How the same person is both God and man is a mystery we affirm without fully understanding it. This is without a doubt the great mystery of godliness: God manifested in the flesh ( 1 Tim 3.16 ). However, it is certainly a truth that Scripture teaches when it declares that Christ is God blessed eternally above all, while being descended from the Jewish people, according to the flesh ( Rom 9.5 ). Jesus is the Mediator theanthropos , the God-man: equal and consubstantial with the Father as to divinity ( Phil 2.6 ), equal and consubstantial with men as to humanity with the exception of sin ( Rom 8.3 ).

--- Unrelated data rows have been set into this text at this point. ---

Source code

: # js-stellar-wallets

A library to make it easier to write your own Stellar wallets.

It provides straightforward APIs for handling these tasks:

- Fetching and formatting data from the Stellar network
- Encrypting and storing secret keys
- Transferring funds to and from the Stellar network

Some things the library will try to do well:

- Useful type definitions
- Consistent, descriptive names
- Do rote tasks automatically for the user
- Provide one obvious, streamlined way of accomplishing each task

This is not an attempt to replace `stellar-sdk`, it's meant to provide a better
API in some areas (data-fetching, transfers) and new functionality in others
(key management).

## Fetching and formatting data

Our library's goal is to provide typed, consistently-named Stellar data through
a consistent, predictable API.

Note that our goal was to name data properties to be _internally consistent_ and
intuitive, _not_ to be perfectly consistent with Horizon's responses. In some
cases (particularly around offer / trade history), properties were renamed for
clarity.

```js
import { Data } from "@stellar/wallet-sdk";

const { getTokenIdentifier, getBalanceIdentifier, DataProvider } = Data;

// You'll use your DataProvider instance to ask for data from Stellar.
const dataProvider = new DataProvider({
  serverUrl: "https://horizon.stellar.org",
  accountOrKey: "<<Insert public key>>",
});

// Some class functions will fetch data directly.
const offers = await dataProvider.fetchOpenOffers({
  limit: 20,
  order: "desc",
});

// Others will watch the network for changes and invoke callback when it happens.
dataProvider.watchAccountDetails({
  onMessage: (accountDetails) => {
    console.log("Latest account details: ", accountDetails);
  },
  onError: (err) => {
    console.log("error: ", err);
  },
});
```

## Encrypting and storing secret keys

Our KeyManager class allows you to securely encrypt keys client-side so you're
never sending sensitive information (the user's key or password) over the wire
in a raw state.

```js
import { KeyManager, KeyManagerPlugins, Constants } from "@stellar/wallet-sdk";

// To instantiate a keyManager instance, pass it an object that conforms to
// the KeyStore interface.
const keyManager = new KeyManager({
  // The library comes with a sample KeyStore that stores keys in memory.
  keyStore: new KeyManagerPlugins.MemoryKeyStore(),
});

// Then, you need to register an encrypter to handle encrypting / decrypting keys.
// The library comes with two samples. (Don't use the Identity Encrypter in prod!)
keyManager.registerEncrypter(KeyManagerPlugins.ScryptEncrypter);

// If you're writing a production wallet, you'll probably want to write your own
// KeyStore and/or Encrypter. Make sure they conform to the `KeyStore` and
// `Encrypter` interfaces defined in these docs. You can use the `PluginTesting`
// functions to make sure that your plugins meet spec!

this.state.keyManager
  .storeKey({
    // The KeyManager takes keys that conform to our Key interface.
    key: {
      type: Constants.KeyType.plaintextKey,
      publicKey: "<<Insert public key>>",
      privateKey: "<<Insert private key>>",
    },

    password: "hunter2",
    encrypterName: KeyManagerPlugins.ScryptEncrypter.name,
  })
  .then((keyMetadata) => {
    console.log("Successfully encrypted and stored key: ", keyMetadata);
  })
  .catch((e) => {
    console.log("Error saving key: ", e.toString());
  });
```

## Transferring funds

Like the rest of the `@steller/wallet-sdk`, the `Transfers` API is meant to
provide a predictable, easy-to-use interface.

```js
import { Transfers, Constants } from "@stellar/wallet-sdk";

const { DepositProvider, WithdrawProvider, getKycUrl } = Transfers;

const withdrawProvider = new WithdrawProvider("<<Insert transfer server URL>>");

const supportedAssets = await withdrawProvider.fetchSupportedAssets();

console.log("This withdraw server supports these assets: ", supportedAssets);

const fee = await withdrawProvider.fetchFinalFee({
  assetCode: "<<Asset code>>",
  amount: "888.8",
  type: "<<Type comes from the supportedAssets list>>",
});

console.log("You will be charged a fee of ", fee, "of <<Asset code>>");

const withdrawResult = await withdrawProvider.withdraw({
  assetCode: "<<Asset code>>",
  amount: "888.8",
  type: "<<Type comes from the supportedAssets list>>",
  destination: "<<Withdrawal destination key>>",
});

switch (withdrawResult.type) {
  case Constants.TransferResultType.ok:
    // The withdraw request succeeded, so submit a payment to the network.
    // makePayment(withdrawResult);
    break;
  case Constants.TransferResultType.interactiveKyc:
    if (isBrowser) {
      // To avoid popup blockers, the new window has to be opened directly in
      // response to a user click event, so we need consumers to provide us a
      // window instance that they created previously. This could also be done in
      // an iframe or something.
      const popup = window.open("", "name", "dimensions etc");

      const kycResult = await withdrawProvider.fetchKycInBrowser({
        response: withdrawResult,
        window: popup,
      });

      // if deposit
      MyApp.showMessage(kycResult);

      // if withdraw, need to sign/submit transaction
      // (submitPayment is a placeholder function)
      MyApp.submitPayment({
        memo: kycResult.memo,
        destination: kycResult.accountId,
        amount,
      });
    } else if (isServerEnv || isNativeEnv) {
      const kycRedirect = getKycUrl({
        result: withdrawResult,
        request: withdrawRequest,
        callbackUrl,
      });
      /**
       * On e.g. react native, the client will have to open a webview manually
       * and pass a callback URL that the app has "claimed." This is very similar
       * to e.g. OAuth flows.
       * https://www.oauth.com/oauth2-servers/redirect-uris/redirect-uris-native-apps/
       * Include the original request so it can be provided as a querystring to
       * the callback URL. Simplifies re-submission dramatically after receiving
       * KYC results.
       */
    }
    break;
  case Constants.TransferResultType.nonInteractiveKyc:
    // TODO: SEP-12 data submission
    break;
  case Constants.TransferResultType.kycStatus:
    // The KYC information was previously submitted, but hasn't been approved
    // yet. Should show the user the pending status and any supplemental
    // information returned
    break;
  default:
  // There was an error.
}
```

The hypostatic union allows us to affirm that Jesus, as to his humanity, was not a superman, he was not a half-god man. Jesus, as to his humanity, was an ordinary man like us, the confession goes so far as to say that he " assumed human nature with all its essential characteristics and common weaknesses, but, however, without sin ". Before his resurrection in the flesh, Jesus shared fallen (but not depraved) human nature. His human nature was not homoiousios (of a similar nature), but homoousios (of the same nature) to ours except for sin.In other words, before the resurrection, Christ had weak, corruptible, and mortal flesh. But by his obedience he obtained, at the resurrection, a flesh full of strength, incorruptible and immortal ( 1 Cor 15.43 , 53 ). The characteristics of Christ's human nature before his resurrection were not those of Adam before the fall, but those of Adam after the fall, minus the sin.
This is therefore to say the humiliation to which the Eternal Son consented by appearing " like a simple man " and by humbling himself " until death on the cross " ( Phil 2.7-8 ). But the Mediator, having accomplished his mission, raised human nature to the glorious condition to which God had destined it ( 1 Cor 15:24-28 ; Phil 2:9-11 ). Jesus Christ man currently exists in this majestic and glorious condition, he is, as a man ( 1 Tim 2.5 ), Lord and King over all the works of God.